E dunque, l’amore, ammesso che sia ancora possibile nella nostra società, che cos’è?
Una forma di verità, la verità del due: percepire un mondo in forma duale, non più semplicemente dal punto di vista del singolo. In tal senso, creare una micrototalità che non annulla la propria personalità individuale, ma la realizza appieno in una dimensione più grande.

Un superamento della solitudine ontologica di partenza, insomma?

Esatto! È la base di ogni comunità, direi. Per questo Hegel chiamava lo Stato la famiglia universale, perché lo Stato, di fatto, non fa che ingrandire e potenziare le premesse della famiglia. Ed è per questo che, oggi, il pensiero unico attacca tanto lo Stato quanto la famiglia: per lasciare solo il libero mercato degli atomi deregolamentati, senza padre, madre, cittadinanza. Solo consumatori unisex.
Questo amore di cui tu parli, per realizzarsi appieno, avrebbe quindi bisogno di una società non capitalistica?

Avrebbe bisogno effettivamente di un’altra cornice di senso e, dove ancora esiste, svolge una funzione di resistenza rispetto a tutto questo. Nel libro, la chiusura è infatti affidata a un quadro, di un artista bulgaro, che si chiama il Quarto Stato, proprio come quello di Pellizza da Volpedo, nel quale però i soggetti vengono ritratti non mentre scioperano, ma mentre si sposano. Il matrimonio quindi, nell’opera in questione, assume la stessa funzione resistenziale contro la mondializzazione capitalistica.
Riconnettendoci alla più stretta attualità politica, sempre in relazione alla questione del nuovo ordine erotico, vorrei chiederti di questa proposta avanzata da Salvini sulla riapertura delle case di tolleranza.

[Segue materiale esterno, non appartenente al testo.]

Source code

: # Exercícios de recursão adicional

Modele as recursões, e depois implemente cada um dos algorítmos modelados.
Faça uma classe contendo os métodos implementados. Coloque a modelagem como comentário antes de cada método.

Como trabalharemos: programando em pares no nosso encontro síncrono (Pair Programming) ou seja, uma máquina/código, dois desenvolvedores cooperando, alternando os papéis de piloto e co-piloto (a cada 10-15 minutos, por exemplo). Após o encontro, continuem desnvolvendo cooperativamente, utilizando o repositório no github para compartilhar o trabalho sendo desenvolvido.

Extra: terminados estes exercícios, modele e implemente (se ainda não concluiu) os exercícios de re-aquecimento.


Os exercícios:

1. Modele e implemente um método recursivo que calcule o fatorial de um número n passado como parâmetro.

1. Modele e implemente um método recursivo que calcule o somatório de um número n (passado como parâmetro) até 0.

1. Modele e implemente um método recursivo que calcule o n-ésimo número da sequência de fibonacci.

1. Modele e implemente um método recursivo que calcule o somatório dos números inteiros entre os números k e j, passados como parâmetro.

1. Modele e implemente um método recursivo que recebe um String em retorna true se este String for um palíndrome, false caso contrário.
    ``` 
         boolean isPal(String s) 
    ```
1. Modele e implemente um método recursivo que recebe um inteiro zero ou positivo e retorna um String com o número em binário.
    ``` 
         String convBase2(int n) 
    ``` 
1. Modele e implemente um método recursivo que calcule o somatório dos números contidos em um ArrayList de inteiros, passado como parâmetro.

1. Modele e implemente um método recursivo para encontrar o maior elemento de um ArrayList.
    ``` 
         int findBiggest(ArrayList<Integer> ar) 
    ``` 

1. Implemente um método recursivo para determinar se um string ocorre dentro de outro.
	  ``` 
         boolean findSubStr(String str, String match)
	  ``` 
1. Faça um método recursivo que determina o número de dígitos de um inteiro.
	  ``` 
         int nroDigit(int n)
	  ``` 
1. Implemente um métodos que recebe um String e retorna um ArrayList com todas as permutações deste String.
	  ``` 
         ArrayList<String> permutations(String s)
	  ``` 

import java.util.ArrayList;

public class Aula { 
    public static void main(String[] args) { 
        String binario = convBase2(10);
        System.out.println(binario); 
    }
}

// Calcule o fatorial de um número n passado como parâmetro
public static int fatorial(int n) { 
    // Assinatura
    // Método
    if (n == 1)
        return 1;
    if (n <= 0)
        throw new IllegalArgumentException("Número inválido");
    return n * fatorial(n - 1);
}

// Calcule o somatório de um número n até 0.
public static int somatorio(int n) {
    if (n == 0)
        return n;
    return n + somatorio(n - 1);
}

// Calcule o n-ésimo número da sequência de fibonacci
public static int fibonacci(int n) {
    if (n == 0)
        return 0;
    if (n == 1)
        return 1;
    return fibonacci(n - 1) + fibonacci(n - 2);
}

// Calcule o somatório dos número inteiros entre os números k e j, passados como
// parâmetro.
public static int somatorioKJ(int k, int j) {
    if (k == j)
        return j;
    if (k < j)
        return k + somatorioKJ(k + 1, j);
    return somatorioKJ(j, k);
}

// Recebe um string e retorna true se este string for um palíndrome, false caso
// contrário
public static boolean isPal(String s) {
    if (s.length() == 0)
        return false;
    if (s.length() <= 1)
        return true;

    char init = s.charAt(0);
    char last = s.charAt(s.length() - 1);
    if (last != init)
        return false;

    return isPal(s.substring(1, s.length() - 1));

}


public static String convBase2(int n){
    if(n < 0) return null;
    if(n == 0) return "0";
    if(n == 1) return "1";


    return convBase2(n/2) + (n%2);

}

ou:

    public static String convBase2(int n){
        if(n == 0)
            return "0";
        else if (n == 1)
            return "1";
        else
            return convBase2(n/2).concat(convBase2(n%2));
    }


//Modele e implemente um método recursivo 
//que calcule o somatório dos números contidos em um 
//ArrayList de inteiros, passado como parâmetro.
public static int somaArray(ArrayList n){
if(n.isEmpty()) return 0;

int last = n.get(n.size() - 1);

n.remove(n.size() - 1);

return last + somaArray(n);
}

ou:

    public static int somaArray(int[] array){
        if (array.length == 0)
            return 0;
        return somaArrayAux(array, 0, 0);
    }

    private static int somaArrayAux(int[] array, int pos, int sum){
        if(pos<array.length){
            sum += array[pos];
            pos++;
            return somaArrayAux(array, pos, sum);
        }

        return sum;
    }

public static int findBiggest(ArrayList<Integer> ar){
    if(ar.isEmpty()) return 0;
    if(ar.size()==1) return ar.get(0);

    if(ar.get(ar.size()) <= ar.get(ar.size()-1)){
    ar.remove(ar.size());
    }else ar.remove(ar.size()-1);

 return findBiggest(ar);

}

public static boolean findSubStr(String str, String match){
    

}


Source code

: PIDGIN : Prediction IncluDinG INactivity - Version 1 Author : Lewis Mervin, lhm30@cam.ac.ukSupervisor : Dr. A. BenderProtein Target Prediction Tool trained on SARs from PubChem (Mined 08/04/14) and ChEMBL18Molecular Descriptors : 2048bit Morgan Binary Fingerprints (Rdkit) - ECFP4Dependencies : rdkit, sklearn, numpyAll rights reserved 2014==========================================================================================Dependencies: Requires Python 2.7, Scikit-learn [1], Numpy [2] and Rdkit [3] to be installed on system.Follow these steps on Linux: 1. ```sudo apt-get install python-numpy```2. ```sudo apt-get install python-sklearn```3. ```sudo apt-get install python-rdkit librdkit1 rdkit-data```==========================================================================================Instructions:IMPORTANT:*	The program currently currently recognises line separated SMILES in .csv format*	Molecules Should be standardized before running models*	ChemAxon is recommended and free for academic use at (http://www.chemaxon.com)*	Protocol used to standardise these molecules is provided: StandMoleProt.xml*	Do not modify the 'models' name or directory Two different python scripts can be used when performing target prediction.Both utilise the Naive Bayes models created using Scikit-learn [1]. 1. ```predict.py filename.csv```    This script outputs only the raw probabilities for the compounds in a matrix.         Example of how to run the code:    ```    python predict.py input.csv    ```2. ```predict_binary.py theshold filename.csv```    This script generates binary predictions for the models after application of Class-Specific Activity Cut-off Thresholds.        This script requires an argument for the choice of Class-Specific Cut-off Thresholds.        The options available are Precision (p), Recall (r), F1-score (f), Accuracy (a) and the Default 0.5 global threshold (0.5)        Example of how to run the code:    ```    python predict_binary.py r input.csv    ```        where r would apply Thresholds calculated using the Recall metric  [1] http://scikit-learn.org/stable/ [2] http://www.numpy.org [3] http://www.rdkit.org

Io penso che sia meno peggio di ciò che c’è adesso. In qualche modo costituirebbe la regolamentazione di un fenomeno certo criticabile, ma che, così facendo, migliorerebbe rispetto alla sua attuale forma deregolamentata. Personalmente, sono per i controlli sanitari, le tasse, per riportarlo sotto l’egida dello Stato, non potendo abolirlo.
Ma, regolamentarlo, non corrisponderebbe a dire sì al mercato, ammettere di non potersi sottrarre alla logica della mercificazione?

Diciamo che abolirlo sarebbe l’optimum, come abolire il mercato concorrenziale. In assenza dell’optimum, puntiamo al miglior compromesso possibile.

Chiudiamo parlando di Valentina Nappi, la tua acerrima avversaria. Personalmente, la trovo tanto bella quanto incredibilmente falsa: la libertà sessuale che propugna consiste unicamente nella libertà di poter mercificare e monetizzare la sua vagina. In sostanza, il sesso che le vediamo praticare è tutto fuorché libero e gratuito come quello che propaganda tra interviste e social.

È un personaggio di per sé irrilevante, che merita attenzione forse solo come luogo epifanico delle tendenze in atto, come “maschera di carattere”, avrebbe detto Marx: è l’emblema del plusgodimento acefalo e della mondializzazione erotica. Nell’ambito del mercato c’è Soros, in quello del pensiero unico, Saviano. A chiudere idealmente questa trinità dialettica è lei, Valentina Nappi. Tutti insieme sono tre teste di un’unica Idra.